## Work instruction:
Could you retype the material, starting at its first line and ending with the line holding "### API Gateway", and keep the pictures out?

## Data to use:

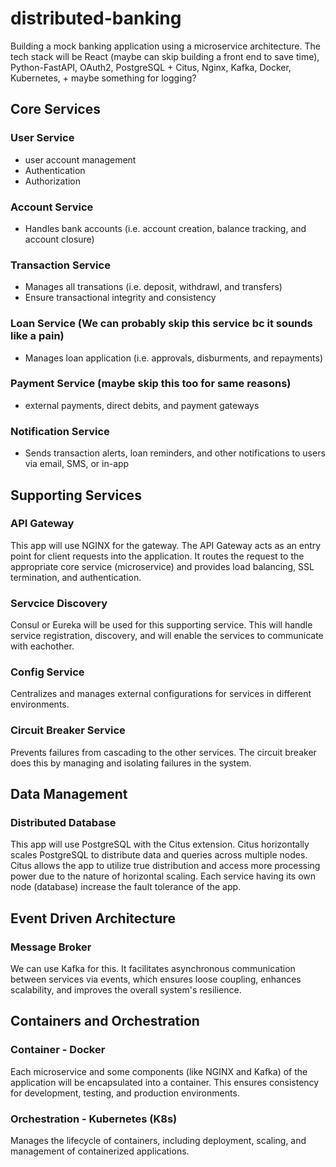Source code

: # distributed-banking
Building a mock banking application using a microservice architecture. The tech stack will be React (maybe can skip building a front end to save time), Python-FastAPI, OAuth2, PostgreSQL + Citus, Nginx, Kafka, Docker, Kubernetes, + maybe something for logging?

## Core Services
### User Service
- user account management
- Authentication
- Authorization

### Account Service
- Handles bank accounts (i.e. account creation, balance tracking, and account closure)

### Transaction Service
- Manages all transations (i.e. deposit, withdrawl, and transfers)
- Ensure transactional integrity and consistency

### Loan Service (We can probably skip this service bc it sounds like a pain)
- Manages loan application (i.e. approvals, disburments, and repayments)

### Payment Service (maybe skip this too for same reasons)
- external payments, direct debits, and payment gateways

### Notification Service
- Sends transaction alerts, loan reminders, and other notifications to users via email, SMS, or in-app

## Supporting Services
### API Gateway
This app will use NGINX for the gateway. The API Gateway acts as an entry point for client requests into the application. It routes the request to the appropriate core service (microservice) and provides load balancing, SSL termination, and authentication.

### Servcice Discovery
Consul or Eureka will be used for this supporting service. This will handle service registration, discovery, and will enable the services to communicate with eachother.

### Config Service
Centralizes and manages external configurations for services in different environments.

### Circuit Breaker Service
Prevents failures from cascading to the other services. The circuit breaker does this by managing and isolating failures in the system.

## Data Management
### Distributed Database
This app will use PostgreSQL with the Citus extension. Citus horizontally scales PostgreSQL to distribute data and queries across multiple nodes. Citus allows the app to utilize true distribution and access more processing power due to the nature of horizontal scaling. Each service having its own node (database) increase the fault tolerance of the app. 

## Event Driven Architecture
### Message Broker
We can use Kafka for this. It facilitates asynchronous communication between services via events, which ensures loose coupling, enhances scalability, and improves the overall system's resilience.

## Containers and Orchestration
### Container - Docker
Each microservice and some components (like NGINX and Kafka) of the application will be encapsulated into a container. This ensures consistency for development, testing, and production environments.

### Orchestration - Kubernetes (K8s)
Manages the lifecycle of containers, including deployment, scaling, and management of containerized applications.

## Solution to the exercise:
Source code

: # distributed-banking
Building a mock banking application using a microservice architecture. The tech stack will be React (maybe can skip building a front end to save time), Python-FastAPI, OAuth2, PostgreSQL + Citus, Nginx, Kafka, Docker, Kubernetes, + maybe something for logging?

## Core Services
### User Service
- user account management
- Authentication
- Authorization

### Account Service
- Handles bank accounts (i.e. account creation, balance tracking, and account closure)

### Transaction Service
- Manages all transations (i.e. deposit, withdrawl, and transfers)
- Ensure transactional integrity and consistency

### Loan Service (We can probably skip this service bc it sounds like a pain)
- Manages loan application (i.e. approvals, disburments, and repayments)

### Payment Service (maybe skip this too for same reasons)
- external payments, direct debits, and payment gateways

### Notification Service
- Sends transaction alerts, loan reminders, and other notifications to users via email, SMS, or in-app

## Supporting Services
### API Gateway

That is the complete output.